At Long Last, Hope!

A 60-year-old woman battles a fourth recurrence of cancer and is told by her oncologist that the chemo she has been receiving for the past few months has been ineffective.

A 52-year-old man living in a Catholic Charities residence for chronic alcoholics asks, “Where’s God? I’ve pleaded… on my knees! Why won’t God take away the pain?”

With excruciating grief etched across his face, a father kneels aside his bloodied deceased son. They had gone to their masque in Yemen for Friday prayer when it became the target of a suicide bomber.

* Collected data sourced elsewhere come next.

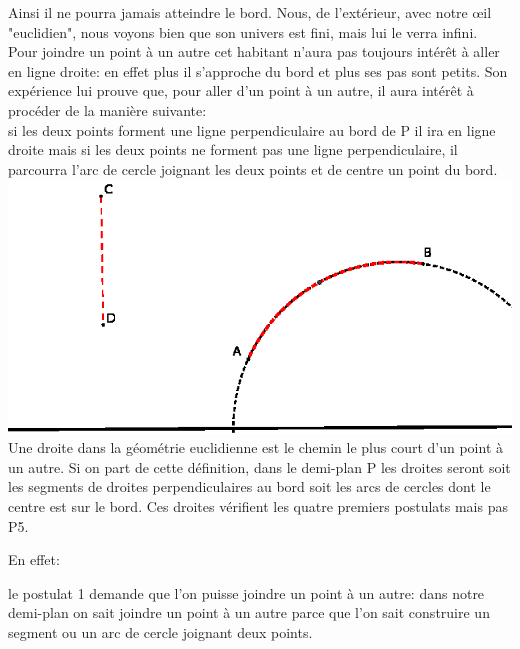 \documentclass[a4paper, 12pt, twoside]{book}
\begin{document}
        Ainsi il ne pourra jamais atteindre le bord. Nous, de l'extérieur, avec notre œil "euclidien", nous voyons bien que son univers est fini, mais lui le verra infini.\\
     
      Pour joindre un point à un autre cet habitant n'aura pas  toujours intérêt à aller en ligne droite: en effet plus il s'approche du bord et plus ses pas sont petits. Son expérience lui prouve que, pour aller d'un point à un autre, il aura intérêt à procéder de la manière suivante:\\
    
 
 



     
     si les deux points forment une ligne perpendiculaire au bord de P il ira en ligne droite mais si les deux points ne forment pas une ligne perpendiculaire, il parcourra l'arc de cercle joignant les deux points et de centre un point du bord.\\


     \includegraphics[scale=1]{figures/poinc1.eps}   \\
     
    
     Une droite dans la géométrie euclidienne est le chemin le plus court d'un point à un autre. Si on part de cette définition, dans le demi-plan P les droites seront soit les segments de droites perpendiculaires au bord soit les arcs de cercles  dont le centre est sur le bord. Ces droites vérifient les quatre premiers postulats mais pas P5. 

 
    En effet:
     
    le postulat 1 demande que l'on puisse joindre un point à un autre: dans notre demi-plan on sait joindre un point à un autre parce que l'on sait construire un segment ou un arc de cercle joignant deux points.\\
    
\end{document}
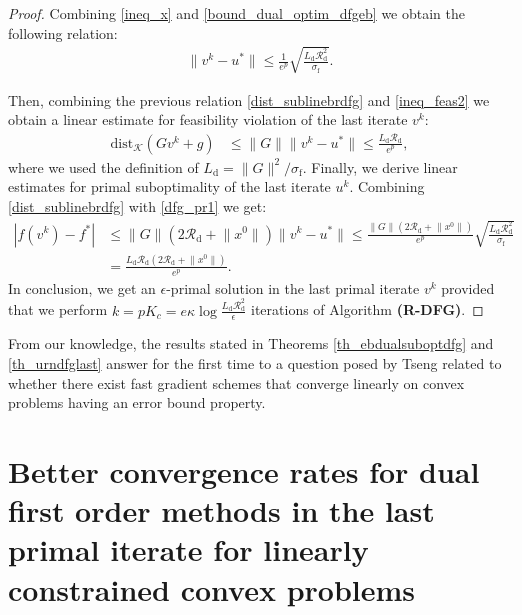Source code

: \documentclass{gOMS2e}
\theoremstyle{plain}
\theoremstyle{definition}
\theoremstyle{remark}
\providecommand{\norm}[1]{\lVert#1\rVert}
\begin{document}
\begin{proof}
Combining \eqref{ineq_x} and \eqref{bound_dual_optim_dfgeb} we obtain the
following  relation:
\begin{align}
\label{dist_sublinebrdfg} \| v^k - u^* \| \leq  \frac{1}{e^p}  \sqrt{\frac{L_\text{d} \mathcal{R}_\text{d}^2}{\sigma_\text{f}}}.
\end{align}

\noindent Then, combining the previous relation
\eqref{dist_sublinebrdfg} and \eqref{ineq_feas2} we obtain a linear
estimate for feasibility violation of the last iterate $v^k$:
\begin{align}
\label{fes_sublinebdfg} \text{dist}_{\mathcal{K}}(G v^k + g) & \leq   \|G\|   \| {}{v}^k -
u^* \|  \leq  \frac{L_\text{d} \mathcal{R}_\text{d}}{e^p},
\end{align}
where we used the definition of  $L_\text{d} =
\|G\|^2/\sigma_\text{f}$. Finally, we derive linear estimates for
primal suboptimality of the last iterate $u^k$. Combining
\eqref{dist_sublinebrdfg} with \eqref{dfg_pr1}  we get:
\begin{align}
\label{opt_sublinebdfg}
|f(v^k) - f^*| & \leq \norm{G}(2\mathcal{R}_{\text{d}} + \norm{x^0}) \| v^k - u^* \| \leq  \frac{\norm{G}(2\mathcal{R}_{\text{d}} + \norm{x^0})}{e^p}  \sqrt{\frac{L_\text{d} \mathcal{R}_\text{d}^2}{\sigma_\text{f}}}  \nonumber \\
& = \frac{L_\text{d} \mathcal{R}_\text{d} (2\mathcal{R}_{\text{d}} + \norm{x^0})}{e^p} .
\end{align}
In conclusion, we get an
$\epsilon$-primal solution in the last primal iterate $v^{k}$ provided that we perform $k = p K_c = e  \kappa  \log \frac{L_\text{d} \mathcal{R}_\text{d}^2}{\epsilon}$  iterations of Algorithm \textbf{(R-DFG)}.
\end{proof}

\noindent From our knowledge, the results stated in  Theorems
\ref{th_ebdualsuboptdfg} and \ref{th_urndfglast} answer for the
first time to a question posed by Tseng \cite{Tse:10} related to
whether there exist fast gradient schemes  that converge linearly
on convex problems having an error bound property.

\section{Better convergence rates  for dual
first order methods in the last primal iterate for
linearly constrained convex problems}
\label{extensions}
\end{document}
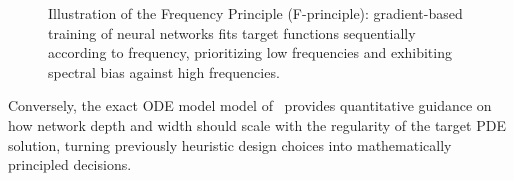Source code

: \begin{figure}[H]
  \centering
  \vspace{-1.5em}
  \caption{Illustration of the Frequency Principle (F-principle): gradient-based training of neural networks fits target functions sequentially according to frequency, prioritizing low frequencies and exhibiting spectral bias against high frequencies.}
  \label{fig:f-principle}
\end{figure}

Conversely, the exact ODE model
model of~\cite{Luo2022} provides quantitative guidance on how network depth
and width should scale with the regularity of the target PDE solution, turning
previously heuristic design choices into mathematically principled decisions.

To such as these the cliché, “There is always hope!” easily sounds stupid and saccharine if not insulting!  Those who proffer such platitudes either don’t know what they are talking about or they live in huge denial of what this Holy Week is all about.

Many of you know that after twenty years of confronting anxiety and depression I went public in July 2014 with my story of sexual abuse and the compounding anguish of being dismissed by Jesuit leadership. Today I want all to know that a nasty, brutal chapter of my life has found healing and closure.

Jesuit leadership really “stepped up to the plate” and I feel validated, vindicated and reconciled. My deep respect and affection for the Society of Jesus has been affirmed. They eventually responded with the best of what I know them to be capable.

In the often nightmarish ordeal I came to learn something about hope. Just weeks before my twenty-year struggle found resolution, a good friend said to me, “Give it up, the Jesuits aren’t going to do anything.” She of all people should know better — and so should the rest of us!

A woman with cancer, a man with chronic alcoholism, a parent grieving the senseless death of a child, victims of sexual abuse… we need more than pious platitudes or cheap grace. That’s what Holy Week is all about.

At some point or another we will all be bought to a place where optimism crumbles, expectation for easy solutions shatters. We are left with raw, stark, desperate hope! We discover nothing more than a fire-tempered conviction — discovered by a frantic clinging to life — coming from a source other than ourselves.

During my twenty-year ordeal wrestling with the demon of sexual abuse I was never optimistic. In fact, quite the opposite! There was too much pain, too many brick walls, blind denials, freaked-out stares and others battening down their defenses.

As with the dejected friends returning home to Emmaus, I too was tempted, “Just give it up! They’re not going to do anything.”  Yet over time, and wholly separate from my best effort, I ran up against a deep source of energy and conviction from a place certainly other than myself.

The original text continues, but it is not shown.